> [ABOUT THIS TASK]
Reproduce, character for character, the lines below from the first through the one with "- Add/Remove Customer". Leave pictures out.
* * *
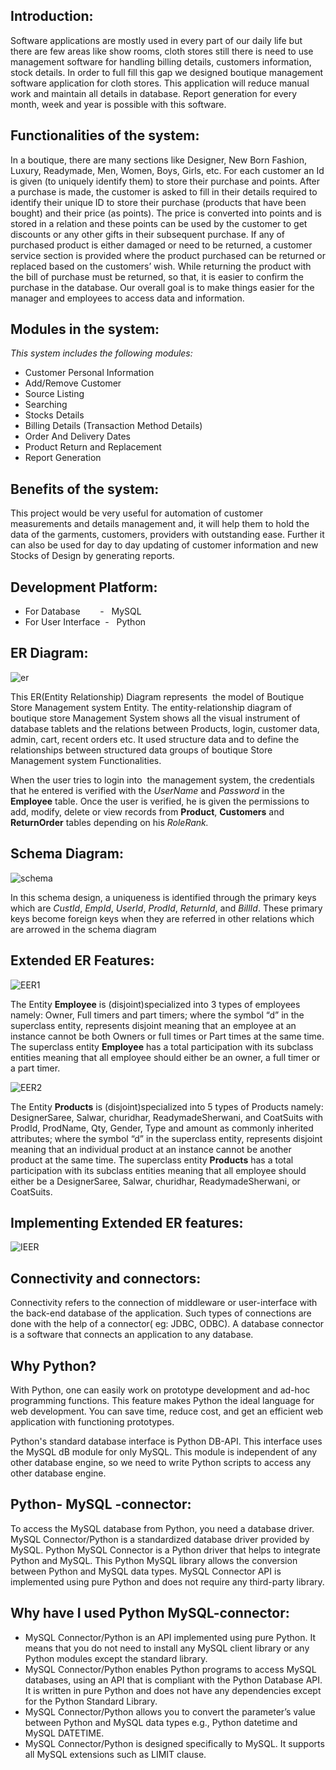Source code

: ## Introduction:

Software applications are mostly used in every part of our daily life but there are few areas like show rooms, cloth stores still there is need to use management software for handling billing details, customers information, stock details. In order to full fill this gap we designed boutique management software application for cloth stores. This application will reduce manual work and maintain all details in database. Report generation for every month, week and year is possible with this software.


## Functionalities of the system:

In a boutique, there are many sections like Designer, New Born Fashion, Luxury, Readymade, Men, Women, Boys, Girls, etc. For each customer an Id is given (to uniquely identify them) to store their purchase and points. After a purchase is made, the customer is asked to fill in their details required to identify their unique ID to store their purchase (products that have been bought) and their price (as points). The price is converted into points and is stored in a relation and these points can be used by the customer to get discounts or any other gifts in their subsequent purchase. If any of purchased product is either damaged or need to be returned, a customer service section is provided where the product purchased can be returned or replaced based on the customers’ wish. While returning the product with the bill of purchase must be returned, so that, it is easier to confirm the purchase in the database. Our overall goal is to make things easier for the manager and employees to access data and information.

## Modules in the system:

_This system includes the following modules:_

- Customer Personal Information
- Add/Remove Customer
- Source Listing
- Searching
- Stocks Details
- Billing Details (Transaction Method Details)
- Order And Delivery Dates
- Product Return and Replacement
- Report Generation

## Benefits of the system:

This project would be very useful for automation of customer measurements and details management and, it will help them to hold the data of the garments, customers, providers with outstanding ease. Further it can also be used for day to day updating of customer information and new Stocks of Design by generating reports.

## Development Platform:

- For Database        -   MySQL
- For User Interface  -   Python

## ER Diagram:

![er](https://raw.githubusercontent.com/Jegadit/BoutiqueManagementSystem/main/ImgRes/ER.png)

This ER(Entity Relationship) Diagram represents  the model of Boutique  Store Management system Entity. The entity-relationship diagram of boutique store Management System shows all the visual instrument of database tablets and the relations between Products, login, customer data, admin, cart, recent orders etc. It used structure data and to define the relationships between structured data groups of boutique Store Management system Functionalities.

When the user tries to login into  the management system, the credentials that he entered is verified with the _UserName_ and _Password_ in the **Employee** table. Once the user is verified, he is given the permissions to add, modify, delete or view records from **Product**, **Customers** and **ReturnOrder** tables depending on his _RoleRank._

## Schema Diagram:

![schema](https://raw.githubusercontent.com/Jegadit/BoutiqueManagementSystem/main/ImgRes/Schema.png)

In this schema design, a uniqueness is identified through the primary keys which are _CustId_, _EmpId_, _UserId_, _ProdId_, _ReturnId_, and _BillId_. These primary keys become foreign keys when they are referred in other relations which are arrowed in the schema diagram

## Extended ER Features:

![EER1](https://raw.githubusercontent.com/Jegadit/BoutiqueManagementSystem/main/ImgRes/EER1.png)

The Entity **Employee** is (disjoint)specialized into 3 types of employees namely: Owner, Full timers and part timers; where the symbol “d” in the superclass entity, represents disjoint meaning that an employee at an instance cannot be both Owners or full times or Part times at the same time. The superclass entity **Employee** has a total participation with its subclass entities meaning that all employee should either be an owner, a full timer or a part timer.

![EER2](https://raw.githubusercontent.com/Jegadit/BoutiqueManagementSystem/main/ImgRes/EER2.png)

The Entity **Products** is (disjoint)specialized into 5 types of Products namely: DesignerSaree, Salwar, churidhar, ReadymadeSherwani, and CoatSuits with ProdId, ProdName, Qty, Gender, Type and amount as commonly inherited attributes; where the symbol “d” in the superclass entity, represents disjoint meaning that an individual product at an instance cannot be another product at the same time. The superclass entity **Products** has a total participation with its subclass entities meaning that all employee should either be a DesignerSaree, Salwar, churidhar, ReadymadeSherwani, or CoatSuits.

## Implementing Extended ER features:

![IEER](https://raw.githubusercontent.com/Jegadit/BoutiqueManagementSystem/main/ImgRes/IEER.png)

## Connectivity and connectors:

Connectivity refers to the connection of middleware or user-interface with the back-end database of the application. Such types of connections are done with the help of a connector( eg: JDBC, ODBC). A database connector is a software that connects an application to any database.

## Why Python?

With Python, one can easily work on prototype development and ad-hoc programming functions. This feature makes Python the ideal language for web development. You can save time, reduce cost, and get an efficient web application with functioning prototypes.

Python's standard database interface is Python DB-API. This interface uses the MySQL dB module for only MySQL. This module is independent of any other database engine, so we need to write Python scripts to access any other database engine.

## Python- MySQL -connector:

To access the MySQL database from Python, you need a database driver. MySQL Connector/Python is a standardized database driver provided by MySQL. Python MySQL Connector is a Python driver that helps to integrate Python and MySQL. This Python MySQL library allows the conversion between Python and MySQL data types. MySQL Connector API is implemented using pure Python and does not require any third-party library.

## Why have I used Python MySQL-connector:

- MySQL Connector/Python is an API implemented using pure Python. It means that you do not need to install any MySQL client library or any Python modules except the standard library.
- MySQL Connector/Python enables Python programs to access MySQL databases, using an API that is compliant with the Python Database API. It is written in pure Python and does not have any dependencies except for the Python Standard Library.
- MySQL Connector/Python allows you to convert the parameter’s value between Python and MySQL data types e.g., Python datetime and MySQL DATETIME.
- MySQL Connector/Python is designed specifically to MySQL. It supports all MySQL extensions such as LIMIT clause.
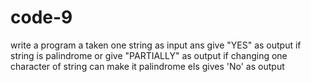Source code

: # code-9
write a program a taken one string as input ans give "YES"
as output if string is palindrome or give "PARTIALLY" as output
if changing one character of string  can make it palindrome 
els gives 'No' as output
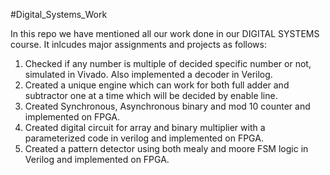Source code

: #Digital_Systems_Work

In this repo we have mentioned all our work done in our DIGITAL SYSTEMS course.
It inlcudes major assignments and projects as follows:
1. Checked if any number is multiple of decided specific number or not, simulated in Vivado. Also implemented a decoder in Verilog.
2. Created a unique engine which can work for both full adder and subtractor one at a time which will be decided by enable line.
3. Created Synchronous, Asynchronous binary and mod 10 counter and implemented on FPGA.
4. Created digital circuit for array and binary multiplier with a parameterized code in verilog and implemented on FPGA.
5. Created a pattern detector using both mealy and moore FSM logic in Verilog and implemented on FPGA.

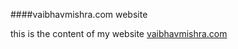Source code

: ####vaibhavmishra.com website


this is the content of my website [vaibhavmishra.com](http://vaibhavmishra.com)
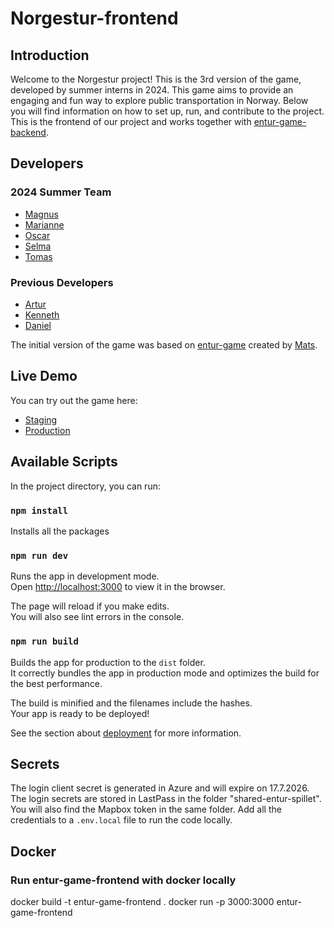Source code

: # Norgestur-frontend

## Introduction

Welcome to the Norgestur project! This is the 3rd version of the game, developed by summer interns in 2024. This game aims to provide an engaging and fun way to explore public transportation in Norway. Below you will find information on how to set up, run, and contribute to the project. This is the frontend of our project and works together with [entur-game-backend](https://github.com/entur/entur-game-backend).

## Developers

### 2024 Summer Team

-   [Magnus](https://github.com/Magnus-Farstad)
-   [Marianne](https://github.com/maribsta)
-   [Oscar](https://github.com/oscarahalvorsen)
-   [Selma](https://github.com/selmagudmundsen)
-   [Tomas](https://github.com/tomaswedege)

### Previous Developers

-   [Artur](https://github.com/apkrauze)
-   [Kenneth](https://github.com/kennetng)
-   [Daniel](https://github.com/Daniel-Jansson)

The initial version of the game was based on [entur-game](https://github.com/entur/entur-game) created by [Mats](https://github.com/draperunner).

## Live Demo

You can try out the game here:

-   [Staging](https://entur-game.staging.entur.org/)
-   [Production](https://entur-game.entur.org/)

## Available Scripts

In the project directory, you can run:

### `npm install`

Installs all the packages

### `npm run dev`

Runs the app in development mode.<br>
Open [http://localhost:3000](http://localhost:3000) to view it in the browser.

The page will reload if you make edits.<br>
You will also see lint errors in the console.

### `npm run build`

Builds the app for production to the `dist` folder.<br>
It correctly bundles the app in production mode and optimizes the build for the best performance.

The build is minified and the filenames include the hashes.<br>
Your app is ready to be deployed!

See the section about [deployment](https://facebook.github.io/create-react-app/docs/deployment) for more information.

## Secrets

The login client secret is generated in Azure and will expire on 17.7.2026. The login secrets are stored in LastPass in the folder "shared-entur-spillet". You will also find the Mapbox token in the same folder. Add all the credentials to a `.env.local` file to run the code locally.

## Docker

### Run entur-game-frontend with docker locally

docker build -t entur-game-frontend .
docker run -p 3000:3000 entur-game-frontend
* * *
> [RESPONSE TO THE TASK]
Source code

: ## Introduction:

Software applications are mostly used in every part of our daily life but there are few areas like show rooms, cloth stores still there is need to use management software for handling billing details, customers information, stock details. In order to full fill this gap we designed boutique management software application for cloth stores. This application will reduce manual work and maintain all details in database. Report generation for every month, week and year is possible with this software.


## Functionalities of the system:

In a boutique, there are many sections like Designer, New Born Fashion, Luxury, Readymade, Men, Women, Boys, Girls, etc. For each customer an Id is given (to uniquely identify them) to store their purchase and points. After a purchase is made, the customer is asked to fill in their details required to identify their unique ID to store their purchase (products that have been bought) and their price (as points). The price is converted into points and is stored in a relation and these points can be used by the customer to get discounts or any other gifts in their subsequent purchase. If any of purchased product is either damaged or need to be returned, a customer service section is provided where the product purchased can be returned or replaced based on the customers’ wish. While returning the product with the bill of purchase must be returned, so that, it is easier to confirm the purchase in the database. Our overall goal is to make things easier for the manager and employees to access data and information.

## Modules in the system:

_This system includes the following modules:_

- Customer Personal Information
- Add/Remove Customer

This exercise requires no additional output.